En esto se atravesó la elección presidencial, en la que Luis Inácio Lula da Silva, líder de la izquierda, volvería a morder el polvo antes de que en su cuarto intento llegase finalmente al palacio presidencial de Planalto. Un corresponsal anglosajón sufrió un amago de infarto de miocardio y tuvo que ser evacuado a un hospital, adonde yo le seguiría al día siguiente víctima de lo que a todas luces había sido un ataque agudo de estress provocada por tres meses de insomnio y trabajo casi de sol a sol.

Estuvo la visita sorpresa de Fidel Castro, que nos hizo atragantarnos mientras degustábamos un enorme y delicioso pez de río en nuestro restaurante preferido del lago Paranoá. Porque el secretismo se conjuga también en brasileño. Y el viaje de Hugo Chávez, que en aquellos momentos llegó no como el presidente electo de Venezuela sino como una especie de posible redentor de América Latina. En medio de la paranoia de no dejar escapar una noticia teníamos momentos de pausa, en general en mi casa del Lago Sul o en el piso de Giannini, que parecía un zepelín suspendido en la inmensidad de Brasilia. Cuando Humberto agarraba la guitarra y se dejaba ir por tangos y boleros, el güisqui corría alrededor de la piscina y debajo de las palmeras imperiales, mientras él se aclaraba la garganta con su vino tinto preferido. Eran momentos que nunca olvidaré. Este gran argentino lo mismo cantaba una milonga que te pasaba un informe confidencial que a las pocas horas sería la noticia del día. Lo hacía con la misma generosidad que entonaba uno tras otros boleros que nos transportaban al paraíso, mientras el sol de mil colores/segundo de Brasilia jugaba a escenario de película musical. Walter Sotomayor, allí sigue, creciendo muy lejos de su Bolivia natal. A Anny su agencia, Associated Press, se la llevó un buen día a México y allí un mal día apareció muerta, sola, en su piso del DF. Y me cuentan que el portugués ha abierto un maravilloso restaurante con especialidades de su tierra. Ya hace unos años que me dieron las últimas noticias del inmenso Humberto Giannini.

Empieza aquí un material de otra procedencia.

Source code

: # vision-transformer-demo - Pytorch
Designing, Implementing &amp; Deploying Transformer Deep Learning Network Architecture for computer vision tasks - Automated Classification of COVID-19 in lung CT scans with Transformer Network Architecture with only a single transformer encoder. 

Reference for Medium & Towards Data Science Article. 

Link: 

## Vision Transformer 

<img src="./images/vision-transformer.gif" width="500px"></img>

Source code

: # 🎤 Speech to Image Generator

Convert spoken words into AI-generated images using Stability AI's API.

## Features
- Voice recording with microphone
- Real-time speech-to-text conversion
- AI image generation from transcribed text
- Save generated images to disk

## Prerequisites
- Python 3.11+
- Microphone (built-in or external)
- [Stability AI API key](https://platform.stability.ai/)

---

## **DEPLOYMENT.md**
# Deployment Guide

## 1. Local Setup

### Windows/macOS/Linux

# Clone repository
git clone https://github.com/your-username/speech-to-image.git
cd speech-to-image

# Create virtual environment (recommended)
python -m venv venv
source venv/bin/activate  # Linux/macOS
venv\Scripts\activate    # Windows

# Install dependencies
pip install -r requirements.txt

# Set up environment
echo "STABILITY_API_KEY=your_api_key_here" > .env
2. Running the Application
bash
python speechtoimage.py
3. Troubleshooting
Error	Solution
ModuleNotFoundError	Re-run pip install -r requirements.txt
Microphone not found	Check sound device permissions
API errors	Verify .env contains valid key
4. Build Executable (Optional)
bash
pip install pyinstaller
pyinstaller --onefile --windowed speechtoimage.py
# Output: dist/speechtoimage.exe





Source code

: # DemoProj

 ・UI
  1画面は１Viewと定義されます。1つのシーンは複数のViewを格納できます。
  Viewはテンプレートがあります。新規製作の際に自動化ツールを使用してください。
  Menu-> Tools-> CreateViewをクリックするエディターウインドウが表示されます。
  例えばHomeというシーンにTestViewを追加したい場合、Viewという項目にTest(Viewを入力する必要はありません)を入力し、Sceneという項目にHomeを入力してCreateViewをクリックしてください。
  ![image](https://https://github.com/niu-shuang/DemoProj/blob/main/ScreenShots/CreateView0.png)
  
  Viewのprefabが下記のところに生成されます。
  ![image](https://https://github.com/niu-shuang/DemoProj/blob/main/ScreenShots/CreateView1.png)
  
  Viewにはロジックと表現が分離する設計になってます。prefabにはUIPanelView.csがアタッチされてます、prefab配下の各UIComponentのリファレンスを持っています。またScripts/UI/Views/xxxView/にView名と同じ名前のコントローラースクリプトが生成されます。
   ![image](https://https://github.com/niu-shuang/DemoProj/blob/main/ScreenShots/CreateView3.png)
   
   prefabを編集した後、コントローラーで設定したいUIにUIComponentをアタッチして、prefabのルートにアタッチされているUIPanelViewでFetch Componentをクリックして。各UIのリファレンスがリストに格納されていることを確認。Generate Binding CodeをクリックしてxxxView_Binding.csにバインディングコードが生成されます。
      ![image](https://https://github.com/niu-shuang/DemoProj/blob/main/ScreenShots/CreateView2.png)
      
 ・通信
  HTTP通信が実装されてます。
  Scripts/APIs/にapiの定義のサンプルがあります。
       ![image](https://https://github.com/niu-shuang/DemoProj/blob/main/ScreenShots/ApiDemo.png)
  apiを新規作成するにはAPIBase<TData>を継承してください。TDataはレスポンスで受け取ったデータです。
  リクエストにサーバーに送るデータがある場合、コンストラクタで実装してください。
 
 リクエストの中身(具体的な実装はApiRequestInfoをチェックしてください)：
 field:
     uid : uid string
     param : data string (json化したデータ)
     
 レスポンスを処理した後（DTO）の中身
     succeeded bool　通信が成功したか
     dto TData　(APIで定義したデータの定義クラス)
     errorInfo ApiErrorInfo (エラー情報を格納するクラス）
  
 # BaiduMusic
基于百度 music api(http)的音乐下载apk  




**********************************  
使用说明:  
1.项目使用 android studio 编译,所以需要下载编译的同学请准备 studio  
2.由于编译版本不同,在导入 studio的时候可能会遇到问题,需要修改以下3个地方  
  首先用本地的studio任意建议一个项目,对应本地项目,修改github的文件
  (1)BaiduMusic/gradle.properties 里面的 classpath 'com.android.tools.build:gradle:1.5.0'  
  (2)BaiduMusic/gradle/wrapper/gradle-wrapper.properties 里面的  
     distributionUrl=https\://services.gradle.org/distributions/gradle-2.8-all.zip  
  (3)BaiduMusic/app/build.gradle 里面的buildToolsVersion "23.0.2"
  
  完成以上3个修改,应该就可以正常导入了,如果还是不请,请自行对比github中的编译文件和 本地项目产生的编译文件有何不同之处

Acababa de fallecer en esa sabana rojiza que eligió para vivir y para morir. Eran mis amigos. Siempre serán mis amigos, compañeros de grandes alegrías, de inmensas angustias, enormes risotadas y alguna que otra lágrima coreada por las cuerdas de una guitarra que Humberto había llevado desde Buenos Aires como si fueran las mismísimas reliquias de Santa Teresa de Avila.

Adiós, amigos.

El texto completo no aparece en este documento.